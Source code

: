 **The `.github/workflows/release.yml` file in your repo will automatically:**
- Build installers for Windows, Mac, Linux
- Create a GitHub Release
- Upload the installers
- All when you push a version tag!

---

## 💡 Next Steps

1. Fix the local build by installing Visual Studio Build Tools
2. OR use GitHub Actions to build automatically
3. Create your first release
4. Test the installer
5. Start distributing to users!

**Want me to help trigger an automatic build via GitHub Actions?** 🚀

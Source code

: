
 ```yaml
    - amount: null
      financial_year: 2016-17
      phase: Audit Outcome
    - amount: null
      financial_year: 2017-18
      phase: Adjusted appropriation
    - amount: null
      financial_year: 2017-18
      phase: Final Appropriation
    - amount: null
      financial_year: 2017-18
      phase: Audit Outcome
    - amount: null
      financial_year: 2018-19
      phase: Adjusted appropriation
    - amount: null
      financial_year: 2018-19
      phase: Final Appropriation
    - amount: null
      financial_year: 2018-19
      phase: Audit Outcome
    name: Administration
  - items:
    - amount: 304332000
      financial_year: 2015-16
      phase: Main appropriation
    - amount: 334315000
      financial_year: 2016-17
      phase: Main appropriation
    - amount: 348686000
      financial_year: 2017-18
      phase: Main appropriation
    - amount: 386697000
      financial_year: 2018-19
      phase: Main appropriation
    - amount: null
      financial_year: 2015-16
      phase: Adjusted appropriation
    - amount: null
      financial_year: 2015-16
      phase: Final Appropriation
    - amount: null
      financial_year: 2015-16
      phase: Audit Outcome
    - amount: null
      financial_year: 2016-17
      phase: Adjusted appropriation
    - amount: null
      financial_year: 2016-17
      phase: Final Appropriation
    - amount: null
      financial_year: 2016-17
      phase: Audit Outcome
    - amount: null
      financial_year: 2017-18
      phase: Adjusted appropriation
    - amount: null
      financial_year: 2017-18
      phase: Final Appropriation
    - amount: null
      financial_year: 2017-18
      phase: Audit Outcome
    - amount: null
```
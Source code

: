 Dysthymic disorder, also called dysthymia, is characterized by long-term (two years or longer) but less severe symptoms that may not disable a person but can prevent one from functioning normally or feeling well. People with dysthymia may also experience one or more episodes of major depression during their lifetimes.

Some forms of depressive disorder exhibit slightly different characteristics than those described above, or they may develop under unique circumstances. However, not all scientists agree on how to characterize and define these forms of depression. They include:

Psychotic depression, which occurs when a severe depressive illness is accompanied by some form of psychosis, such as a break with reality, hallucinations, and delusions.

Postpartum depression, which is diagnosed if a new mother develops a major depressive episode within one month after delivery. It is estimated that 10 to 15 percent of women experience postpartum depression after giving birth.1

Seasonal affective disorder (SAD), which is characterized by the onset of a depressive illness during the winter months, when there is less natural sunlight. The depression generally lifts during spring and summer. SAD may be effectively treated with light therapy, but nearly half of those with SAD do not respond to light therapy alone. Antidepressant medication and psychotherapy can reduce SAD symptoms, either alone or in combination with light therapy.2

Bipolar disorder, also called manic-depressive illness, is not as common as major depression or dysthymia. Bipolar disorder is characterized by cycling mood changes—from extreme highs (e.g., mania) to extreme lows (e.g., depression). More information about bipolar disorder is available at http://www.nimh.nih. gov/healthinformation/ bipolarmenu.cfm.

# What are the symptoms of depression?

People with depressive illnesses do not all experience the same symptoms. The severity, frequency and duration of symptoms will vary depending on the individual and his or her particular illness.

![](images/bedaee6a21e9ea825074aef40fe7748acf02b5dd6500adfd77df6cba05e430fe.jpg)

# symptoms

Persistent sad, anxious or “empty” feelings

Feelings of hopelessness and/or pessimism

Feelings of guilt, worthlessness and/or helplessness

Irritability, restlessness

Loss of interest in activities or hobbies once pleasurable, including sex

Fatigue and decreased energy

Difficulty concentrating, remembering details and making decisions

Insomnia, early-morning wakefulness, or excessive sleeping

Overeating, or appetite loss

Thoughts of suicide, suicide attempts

◇ ◇ ◇

Exercise requirements » Only the lines from the beginning of the material through the line with "5. Start distributing to users!" should appear in the answer, each copied exactly.

Reply »
Source code

: **The `.github/workflows/release.yml` file in your repo will automatically:**
- Build installers for Windows, Mac, Linux
- Create a GitHub Release
- Upload the installers
- All when you push a version tag!

---

## 💡 Next Steps

1. Fix the local build by installing Visual Studio Build Tools
2. OR use GitHub Actions to build automatically
3. Create your first release
4. Test the installer
5. Start distributing to users!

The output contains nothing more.